Fig. 3. DAXX promotes lipid production.

Fig. 3

a, d Impact of DAXX expression levels on acetate-dependent de novo lipid synthesis using [14C]-acetate labeling in the absence of serum in cell lines derived from MDA-MB-231 (a) and MDA-MB-468 (d) (n = 3 biologically independent samples). b, e Principal component analysis (PCA) of lipidome in the panel of four MDA-MB-231 and MDA-MB-468-derived cell lines (CTL, KD, WT OE, and DSM OE).
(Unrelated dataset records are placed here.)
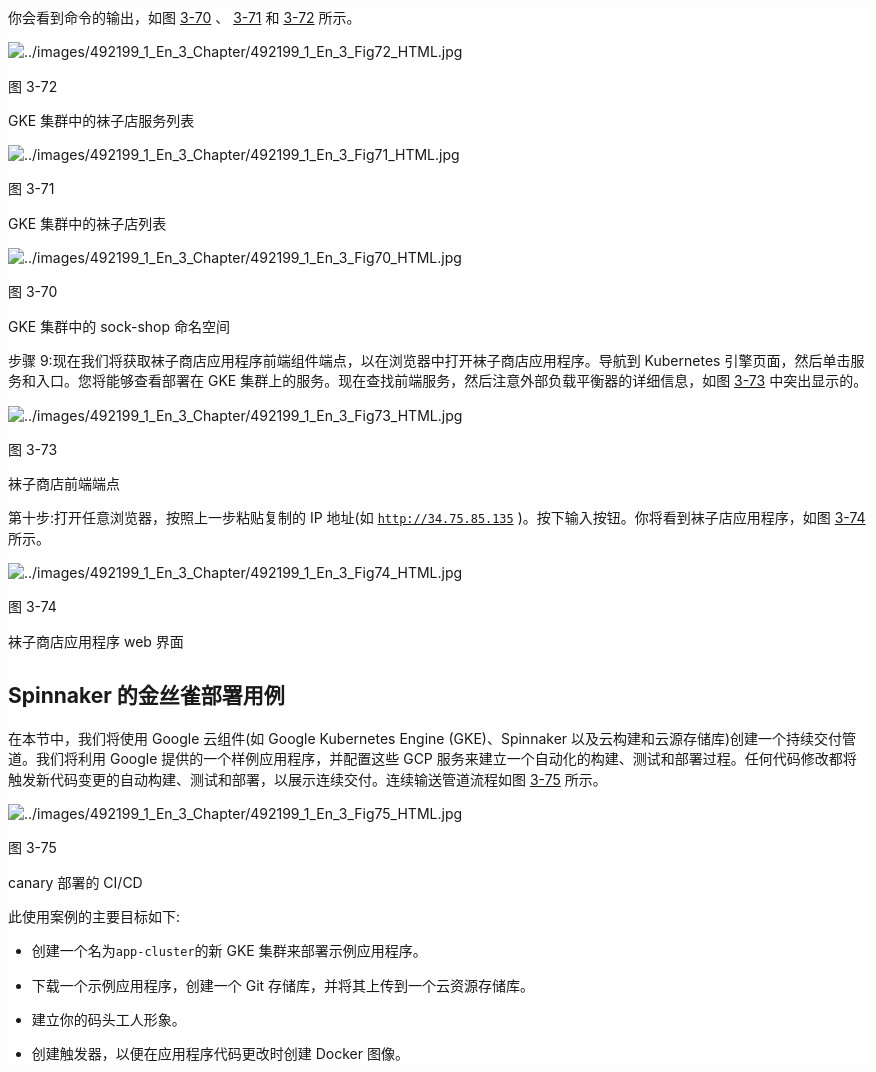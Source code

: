 你会看到命令的输出，如图 [3-70](#Fig70) 、 [3-71](#Fig71) 和 [3-72](#Fig72) 所示。

![../images/492199_1_En_3_Chapter/492199_1_En_3_Fig72_HTML.jpg](../images/492199_1_En_3_Chapter/492199_1_En_3_Fig72_HTML.jpg)

图 3-72

GKE 集群中的袜子店服务列表

![../images/492199_1_En_3_Chapter/492199_1_En_3_Fig71_HTML.jpg](../images/492199_1_En_3_Chapter/492199_1_En_3_Fig71_HTML.jpg)

图 3-71

GKE 集群中的袜子店列表

![../images/492199_1_En_3_Chapter/492199_1_En_3_Fig70_HTML.jpg](../images/492199_1_En_3_Chapter/492199_1_En_3_Fig70_HTML.jpg)

图 3-70

GKE 集群中的 sock-shop 命名空间

步骤 9:现在我们将获取袜子商店应用程序前端组件端点，以在浏览器中打开袜子商店应用程序。导航到 Kubernetes 引擎页面，然后单击服务和入口。您将能够查看部署在 GKE 集群上的服务。现在查找前端服务，然后注意外部负载平衡器的详细信息，如图 [3-73](#Fig73) 中突出显示的。

![../images/492199_1_En_3_Chapter/492199_1_En_3_Fig73_HTML.jpg](../images/492199_1_En_3_Chapter/492199_1_En_3_Fig73_HTML.jpg)

图 3-73

袜子商店前端端点

第十步:打开任意浏览器，按照上一步粘贴复制的 IP 地址(如 [`http://34.75.85.135`](http://34.75.85.135) )。按下输入按钮。你将看到袜子店应用程序，如图 [3-74](#Fig74) 所示。

![../images/492199_1_En_3_Chapter/492199_1_En_3_Fig74_HTML.jpg](../images/492199_1_En_3_Chapter/492199_1_En_3_Fig74_HTML.jpg)

图 3-74

袜子商店应用程序 web 界面

## Spinnaker 的金丝雀部署用例

在本节中，我们将使用 Google 云组件(如 Google Kubernetes Engine (GKE)、Spinnaker 以及云构建和云源存储库)创建一个持续交付管道。我们将利用 Google 提供的一个样例应用程序，并配置这些 GCP 服务来建立一个自动化的构建、测试和部署过程。任何代码修改都将触发新代码变更的自动构建、测试和部署，以展示连续交付。连续输送管道流程如图 [3-75](#Fig75) 所示。

![../images/492199_1_En_3_Chapter/492199_1_En_3_Fig75_HTML.jpg](../images/492199_1_En_3_Chapter/492199_1_En_3_Fig75_HTML.jpg)

图 3-75

canary 部署的 CI/CD

此使用案例的主要目标如下:

*   创建一个名为`app-cluster`的新 GKE 集群来部署示例应用程序。

*   下载一个示例应用程序，创建一个 Git 存储库，并将其上传到一个云资源存储库。

*   建立你的码头工人形象。

*   创建触发器，以便在应用程序代码更改时创建 Docker 图像。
Levels of cholesterol and diacylglycerols as detected by LC/MS in the indicated cell lines are shown. n refers to the number of lipid molecules in the indicated lipid classes. c Validation of shRNA-mediated DAXX knockdown (KD) and the overexpression of wild-type DAXX (WT OE) and the SUMO-binding defective mutant (DSM OE) compared to cells with a control vector (CTL) in MDA-MB-468 cells by immunoblotting. f Lipogenesis pathways activated by DAXX. Representative genes that are downregulated by DAXX KD but upregulated by WT DAXX OE are shown in blue. Identified metabolites by LC/MS that positively correlate with DAXX expression levels are denoted. All bar graph data are presented as mean values ± SEM. n.s.: not significant (P > 0.05, unpaired two-tailed t test). Source data are provided as a Source Data file.